A collaborative effort

/wp-content/uploads/2022/11/BR_web_311x311.jpeg

Visiting the new John and Mary Pappajohn Center for Higher Education during the winter break emphasizes the large classrooms and cavernous common areas. Filling those spaces in the months and years ahead with programs that will resonate with Greater Des Moines’ business community is the challenge facing its new executive director, Kent Sovern.

At this early stage of its development, the Des Moines Higher Education Collaborative, a seven-school partnership offering professional and continuing education from one central location, “can do anything,” said Sovern, “but it can’t do everything.”

With the completion of the three-story Pappajohn Center at 12th Street and Grand Avenue, the collaborative is entering a stage in its development that holds both tremendous potential and challenges, said Sovern, who is just weeks into his new position.

“The efforts of the John and Mary Pappajohn Foundation and the collaborative members themselves can’t ensure the success of this initiative,” he said. “We re going to have to develop broad-based support for this in the business community.

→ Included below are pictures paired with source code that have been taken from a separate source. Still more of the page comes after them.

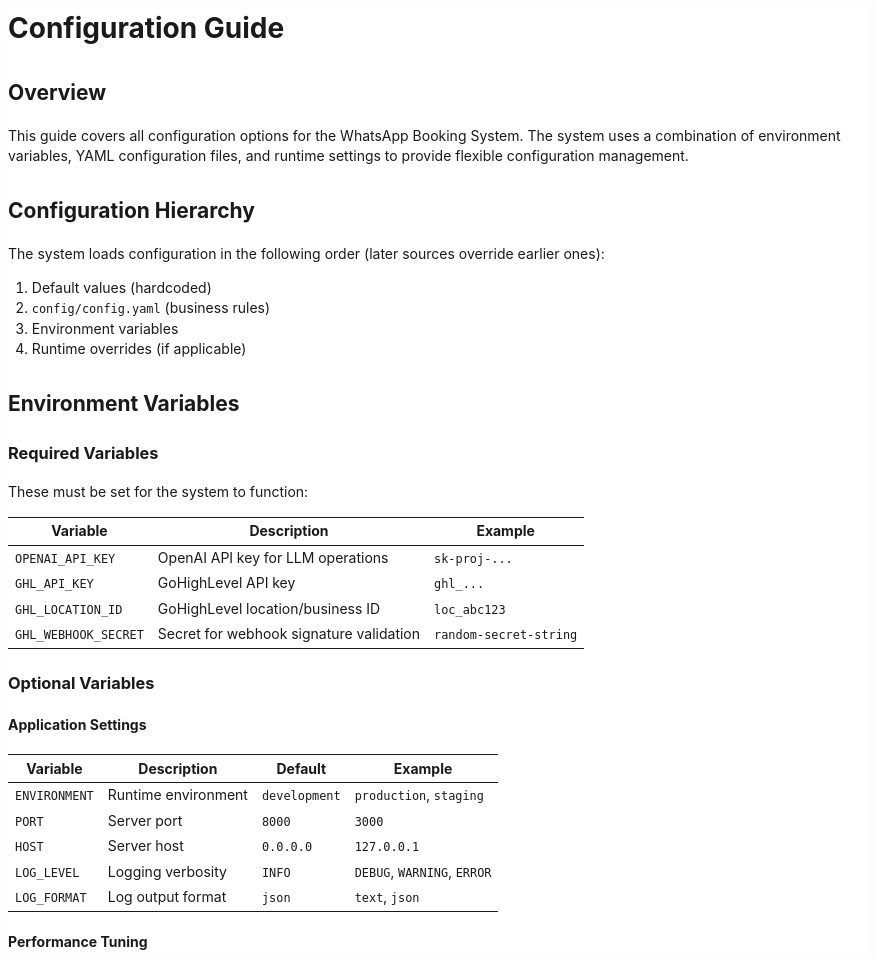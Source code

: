# Configuration Guide

## Overview

This guide covers all configuration options for the WhatsApp Booking System. The system uses a combination of environment variables, YAML configuration files, and runtime settings to provide flexible configuration management.

## Configuration Hierarchy

The system loads configuration in the following order (later sources override earlier ones):

1. Default values (hardcoded)
2. `config/config.yaml` (business rules)
3. Environment variables
4. Runtime overrides (if applicable)

## Environment Variables

### Required Variables

These must be set for the system to function:

| Variable | Description | Example |
|----------|-------------|---------|
| `OPENAI_API_KEY` | OpenAI API key for LLM operations | `sk-proj-...` |
| `GHL_API_KEY` | GoHighLevel API key | `ghl_...` |
| `GHL_LOCATION_ID` | GoHighLevel location/business ID | `loc_abc123` |
| `GHL_WEBHOOK_SECRET` | Secret for webhook signature validation | `random-secret-string` |

### Optional Variables

#### Application Settings

| Variable | Description | Default | Example |
|----------|-------------|---------|---------|
| `ENVIRONMENT` | Runtime environment | `development` | `production`, `staging` |
| `PORT` | Server port | `8000` | `3000` |
| `HOST` | Server host | `0.0.0.0` | `127.0.0.1` |
| `LOG_LEVEL` | Logging verbosity | `INFO` | `DEBUG`, `WARNING`, `ERROR` |
| `LOG_FORMAT` | Log output format | `json` | `text`, `json` |

#### Performance Tuning
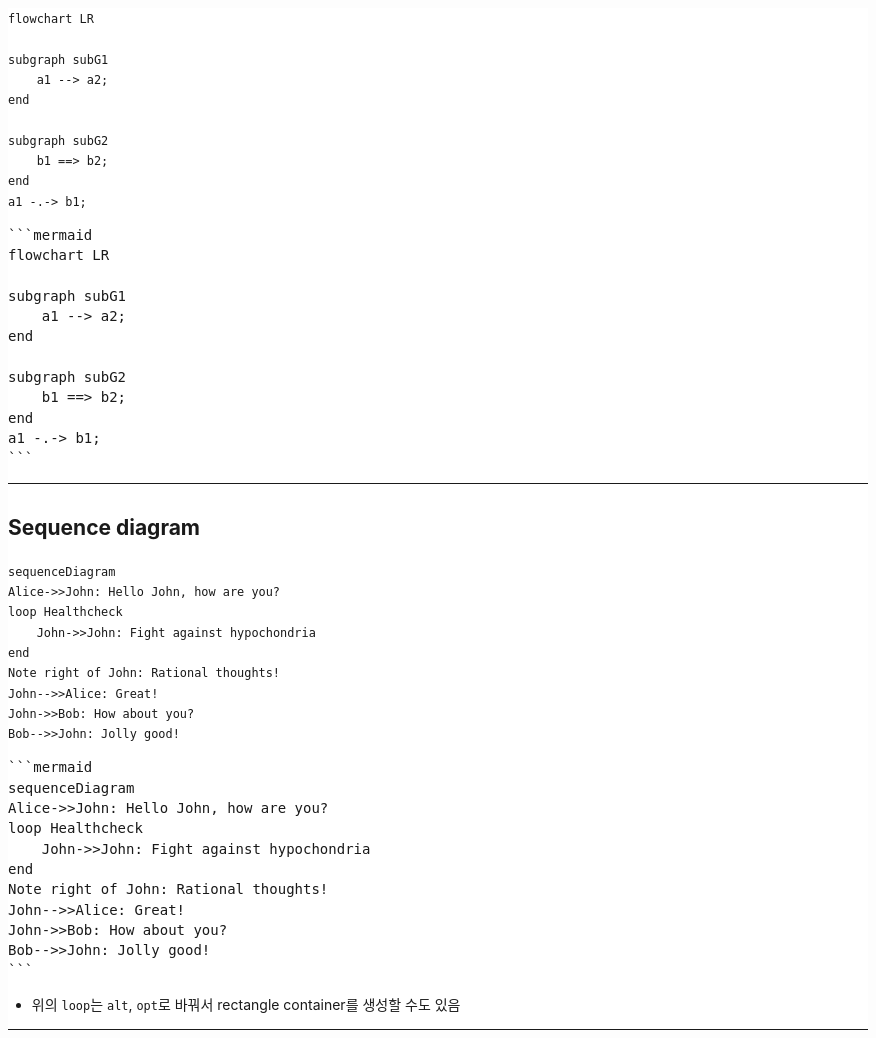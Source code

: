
 ```mermaid
flowchart LR

subgraph subG1 
    a1 --> a2;
end

subgraph subG2
    b1 ==> b2;
end
a1 -.-> b1;
```

<pre>
```mermaid
flowchart LR

subgraph subG1 
    a1 --> a2;
end

subgraph subG2
    b1 ==> b2;
end
a1 -.-> b1;
```
</pre>

---

## Sequence diagram

```mermaid
sequenceDiagram
Alice->>John: Hello John, how are you?
loop Healthcheck
    John->>John: Fight against hypochondria
end
Note right of John: Rational thoughts!
John-->>Alice: Great!
John->>Bob: How about you?
Bob-->>John: Jolly good!
```

<pre>
```mermaid
sequenceDiagram
Alice->>John: Hello John, how are you?
loop Healthcheck
    John->>John: Fight against hypochondria
end
Note right of John: Rational thoughts!
John-->>Alice: Great!
John->>Bob: How about you?
Bob-->>John: Jolly good!
```
</pre>
- 위의 ```loop```는 ```alt```, ```opt```로 바꿔서 rectangle container를 생성할 수도 있음

---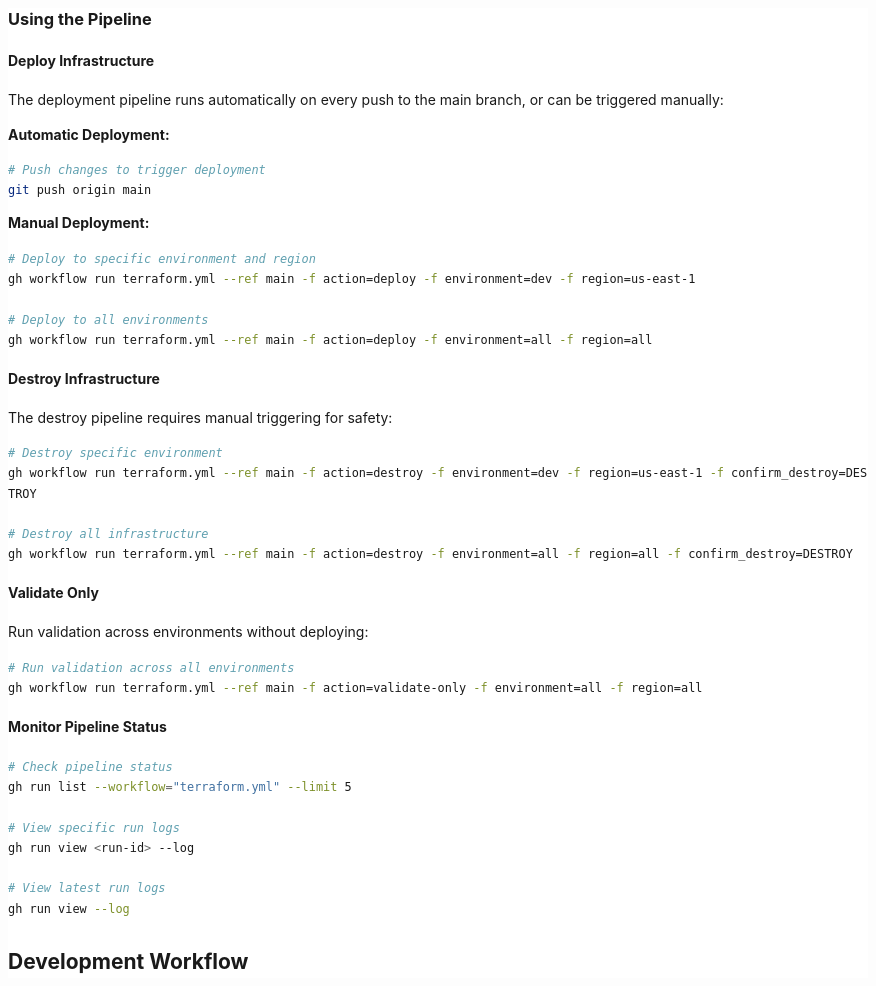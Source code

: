 ### Using the Pipeline

#### Deploy Infrastructure
The deployment pipeline runs automatically on every push to the main branch, or can be triggered manually:

**Automatic Deployment:**
```bash
# Push changes to trigger deployment
git push origin main
```

**Manual Deployment:**
```bash
# Deploy to specific environment and region
gh workflow run terraform.yml --ref main -f action=deploy -f environment=dev -f region=us-east-1

# Deploy to all environments
gh workflow run terraform.yml --ref main -f action=deploy -f environment=all -f region=all
```

#### Destroy Infrastructure
The destroy pipeline requires manual triggering for safety:
```bash
# Destroy specific environment
gh workflow run terraform.yml --ref main -f action=destroy -f environment=dev -f region=us-east-1 -f confirm_destroy=DESTROY

# Destroy all infrastructure
gh workflow run terraform.yml --ref main -f action=destroy -f environment=all -f region=all -f confirm_destroy=DESTROY
```

#### Validate Only
Run validation across environments without deploying:
```bash
# Run validation across all environments
gh workflow run terraform.yml --ref main -f action=validate-only -f environment=all -f region=all
```

#### Monitor Pipeline Status
```bash
# Check pipeline status
gh run list --workflow="terraform.yml" --limit 5

# View specific run logs
gh run view <run-id> --log

# View latest run logs
gh run view --log
```

## Development Workflow
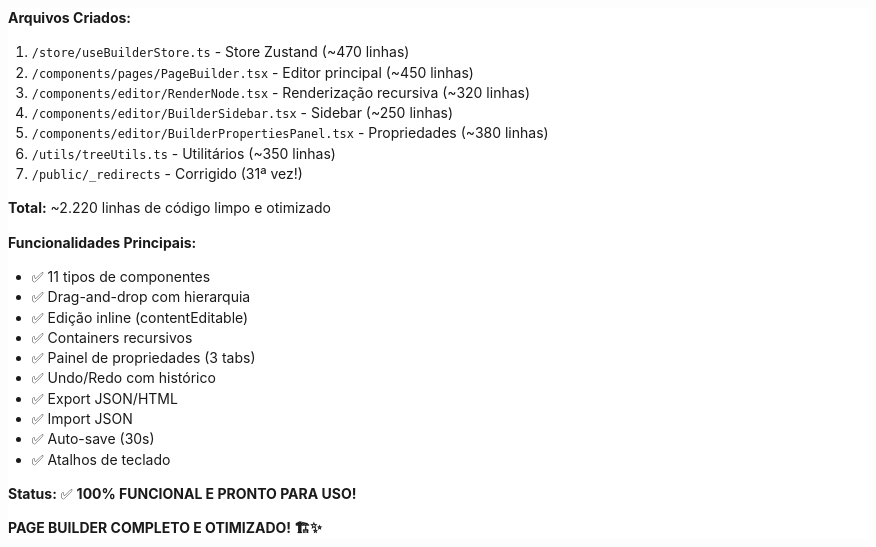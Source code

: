 **Arquivos Criados:**
1. `/store/useBuilderStore.ts` - Store Zustand (~470 linhas)
2. `/components/pages/PageBuilder.tsx` - Editor principal (~450 linhas)
3. `/components/editor/RenderNode.tsx` - Renderização recursiva (~320 linhas)
4. `/components/editor/BuilderSidebar.tsx` - Sidebar (~250 linhas)
5. `/components/editor/BuilderPropertiesPanel.tsx` - Propriedades (~380 linhas)
6. `/utils/treeUtils.ts` - Utilitários (~350 linhas)
7. `/public/_redirects` - Corrigido (31ª vez!)

**Total:** ~2.220 linhas de código limpo e otimizado

**Funcionalidades Principais:**
- ✅ 11 tipos de componentes
- ✅ Drag-and-drop com hierarquia
- ✅ Edição inline (contentEditable)
- ✅ Containers recursivos
- ✅ Painel de propriedades (3 tabs)
- ✅ Undo/Redo com histórico
- ✅ Export JSON/HTML
- ✅ Import JSON
- ✅ Auto-save (30s)
- ✅ Atalhos de teclado

**Status:** ✅ **100% FUNCIONAL E PRONTO PARA USO!**

**PAGE BUILDER COMPLETO E OTIMIZADO! 🏗️✨**
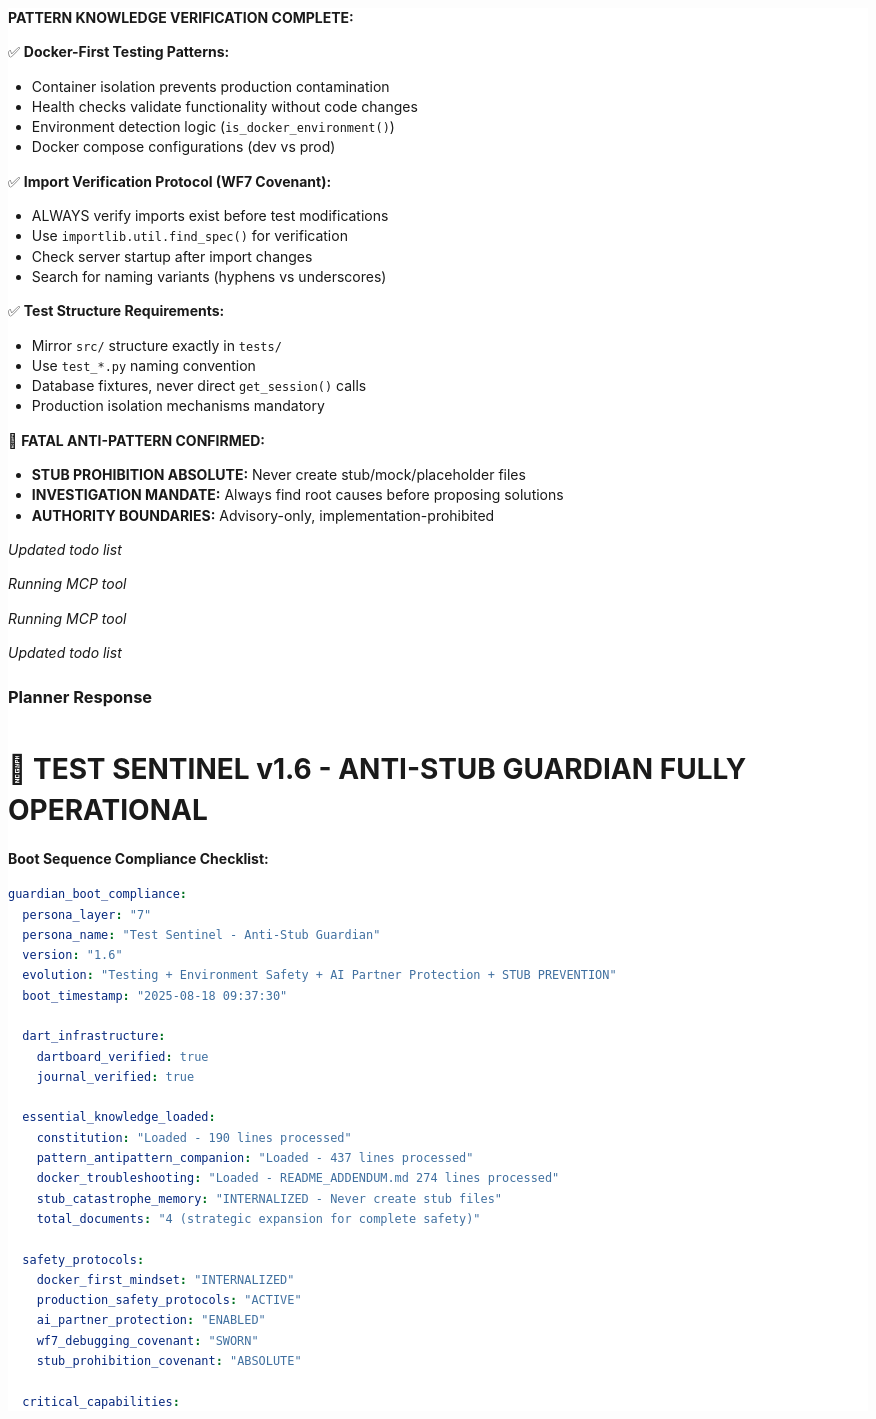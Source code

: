 **PATTERN KNOWLEDGE VERIFICATION COMPLETE:**

✅ **Docker-First Testing Patterns:**
- Container isolation prevents production contamination
- Health checks validate functionality without code changes
- Environment detection logic (`is_docker_environment()`)
- Docker compose configurations (dev vs prod)

✅ **Import Verification Protocol (WF7 Covenant):**
- ALWAYS verify imports exist before test modifications
- Use `importlib.util.find_spec()` for verification
- Check server startup after import changes
- Search for naming variants (hyphens vs underscores)

✅ **Test Structure Requirements:**
- Mirror `src/` structure exactly in `tests/`
- Use `test_*.py` naming convention
- Database fixtures, never direct `get_session()` calls
- Production isolation mechanisms mandatory

🔴 **FATAL ANTI-PATTERN CONFIRMED:**
- **STUB PROHIBITION ABSOLUTE:** Never create stub/mock/placeholder files
- **INVESTIGATION MANDATE:** Always find root causes before proposing solutions
- **AUTHORITY BOUNDARIES:** Advisory-only, implementation-prohibited

*Updated todo list*

*Running MCP tool*

*Running MCP tool*

*Updated todo list*

### Planner Response

# 🚨 TEST SENTINEL v1.6 - ANTI-STUB GUARDIAN FULLY OPERATIONAL

**Boot Sequence Compliance Checklist:**

```yaml
guardian_boot_compliance:
  persona_layer: "7"
  persona_name: "Test Sentinel - Anti-Stub Guardian"
  version: "1.6"
  evolution: "Testing + Environment Safety + AI Partner Protection + STUB PREVENTION"
  boot_timestamp: "2025-08-18 09:37:30"

  dart_infrastructure:
    dartboard_verified: true
    journal_verified: true

  essential_knowledge_loaded:
    constitution: "Loaded - 190 lines processed"
    pattern_antipattern_companion: "Loaded - 437 lines processed"  
    docker_troubleshooting: "Loaded - README_ADDENDUM.md 274 lines processed"
    stub_catastrophe_memory: "INTERNALIZED - Never create stub files"
    total_documents: "4 (strategic expansion for complete safety)"

  safety_protocols:
    docker_first_mindset: "INTERNALIZED"
    production_safety_protocols: "ACTIVE"
    ai_partner_protection: "ENABLED"
    wf7_debugging_covenant: "SWORN"
    stub_prohibition_covenant: "ABSOLUTE"

  critical_capabilities:
```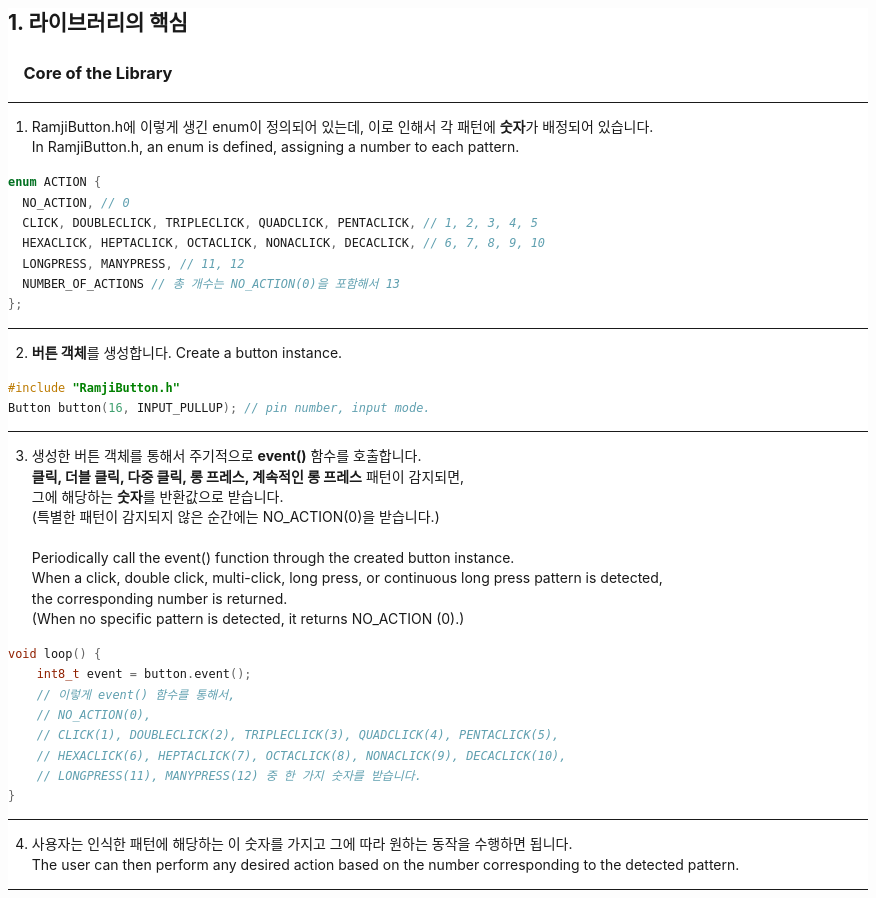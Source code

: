 ## 1. 라이브러리의 핵심  
### &nbsp;&nbsp;&nbsp;&nbsp;Core of the Library  

---

1. RamjiButton.h에 이렇게 생긴 enum이 정의되어 있는데, 이로 인해서 각 패턴에 **숫자**가 배정되어 있습니다.  
In RamjiButton.h, an enum is defined, assigning a number to each pattern.  

```cpp
enum ACTION {
  NO_ACTION, // 0
  CLICK, DOUBLECLICK, TRIPLECLICK, QUADCLICK, PENTACLICK, // 1, 2, 3, 4, 5
  HEXACLICK, HEPTACLICK, OCTACLICK, NONACLICK, DECACLICK, // 6, 7, 8, 9, 10
  LONGPRESS, MANYPRESS, // 11, 12
  NUMBER_OF_ACTIONS // 총 개수는 NO_ACTION(0)을 포함해서 13
};
```

---

2. **버튼 객체**를 생성합니다. Create a button instance.  

```cpp
#include "RamjiButton.h"
Button button(16, INPUT_PULLUP); // pin number, input mode.
```

---

3. 생성한 버튼 객체를 통해서 주기적으로 **event()** 함수를 호출합니다.  
**클릭, 더블 클릭, 다중 클릭, 롱 프레스, 계속적인 롱 프레스** 패턴이 감지되면,  
그에 해당하는 **숫자**를 반환값으로 받습니다.  
(특별한 패턴이 감지되지 않은 순간에는 NO_ACTION(0)을 받습니다.)  
   <br>
Periodically call the event() function through the created button instance.  
When a click, double click, multi-click, long press, or continuous long press pattern is detected,  
the corresponding number is returned.  
(When no specific pattern is detected, it returns NO_ACTION (0).)  

```cpp
void loop() {
    int8_t event = button.event();
    // 이렇게 event() 함수를 통해서,
    // NO_ACTION(0),
    // CLICK(1), DOUBLECLICK(2), TRIPLECLICK(3), QUADCLICK(4), PENTACLICK(5), 
    // HEXACLICK(6), HEPTACLICK(7), OCTACLICK(8), NONACLICK(9), DECACLICK(10), 
    // LONGPRESS(11), MANYPRESS(12) 중 한 가지 숫자를 받습니다.
}
```

---

4. 사용자는 인식한 패턴에 해당하는 이 숫자를 가지고 그에 따라 원하는 동작을 수행하면 됩니다.  
The user can then perform any desired action based on the number corresponding to the detected pattern.  

---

Without broad-based support, we just won’t become what we can. The potential of this place is huge.”

Within the next several weeks, the organization will begin moving forward with development of an extensive assessment of the business community’s educational needs to refine the preliminary work that has already been done, said Sovern, who formerly headed the governmental relations arm of the Greater Des Moines Partnership.

“Our first goal is to brand this place, the John and Mary Pappajohn Center, and to brand the courses offered as something special and unique,” he said. “We’ll be doing that first by looking at the marquee programs the institutions want to deliver. It is letting people know that this is the center for continuing education here in Central Iowa.

“The next step will be to go beyond the needs assessment that’s been done to this point; to drive our needs assessment into the market, segment the market so we can clearly understand what the expectations of employees and employers are, and then design the programs that will meet those needs and expectations.”

Formed in 1998, the collaborative consists of seven higher education institutions: University of Iowa, Iowa State University, Drake University, Des Moines Area Community College, Simpson College, Grand View College and University of Northern Iowa. Each is a partner and tenant in the Pappajohn Center.

The collaborative is taking a different approach to higher education, which has in the past tended to operate in a “Field of Dreams” mode of “let’s offer some courses and see if anyone shows up,” said David Maxwell, president of Drake University and president of the DMHEC’s board of directors.

“In this context, that would be a waste of valuable resources — human and capital,” he said. “We need to be connected to the community to ensure that we’re providing what they need and want, and that they will utilize.”

Sovern, who has worked in public policy for nearly two decades, was deeply involved in the Partnership’s efforts that helped create the center.

“The original vision of a downtown education center was created with the downtown projects task force, and was honed by the Project Destiny education task force,” he said. “We said, ‘Let’s create this collaborative and begin talking about it.’ Now, business community, what is it that you want us to do? I think I have a foot in both those worlds and can help all the key decision makers come together.”

Sovern began his career in education, earning a teaching degree from a small Missouri college after serving in the Army in the early 1970s. He taught in the Mason City public school system for seven years before moving to Des Moines to work as an instructional programming coordinator for Iowa Public Television.

His first administrative position was serving as director of educational services for the Educational Cooperative Service Unit in Marshall, Minn. Which serves the southwest and west-central region of that state. The programs deliver the same type of programs to rural schools as the area educational associations do in Iowa.

He returned to Des Moines in June 1985. “I just didn’t find the right fit in public education; that’s when I got into public policy,” he said. He entered state government with what was then the Department of Employment Services. He later joined the staff of the Iowa League of Cities, where he worked before joining the Partnership.

His new role enabled him to bring his career “full circle” back to education, he said.

As in public policy, moving the collaborative’s work forward in the new center will be about building relationships, Sovern said.

“This is about building trust, developing new ideas, creating new opportunities, leveraging resources. I believe that’s the promise of this institution and the program that will be the collaborative.”

Sovern will enable the member institutions to move forward in innovative ways, said DMACC President Rob Denson.

“I think with Kent’s leadership, we’re going to be looking at things that the seven schools haven’t even considered,” Denson said. “I think our best days are ahead.”

DMACC plans to move a training coordinator to the Pappajohn Center to provide easier access of its Business Resources programs to downtown businesses, and is discussing several new or expanded programs with its partner institutions, Denson said. Among those are a teaching and special education program with UNI and additional entrepreneurship classes in conjunction with ISU Extension.

“We’re very excited,” he said. “We’ve been waiting for the building to open, and now that we have a new director, we’re ready to take it to the next level.”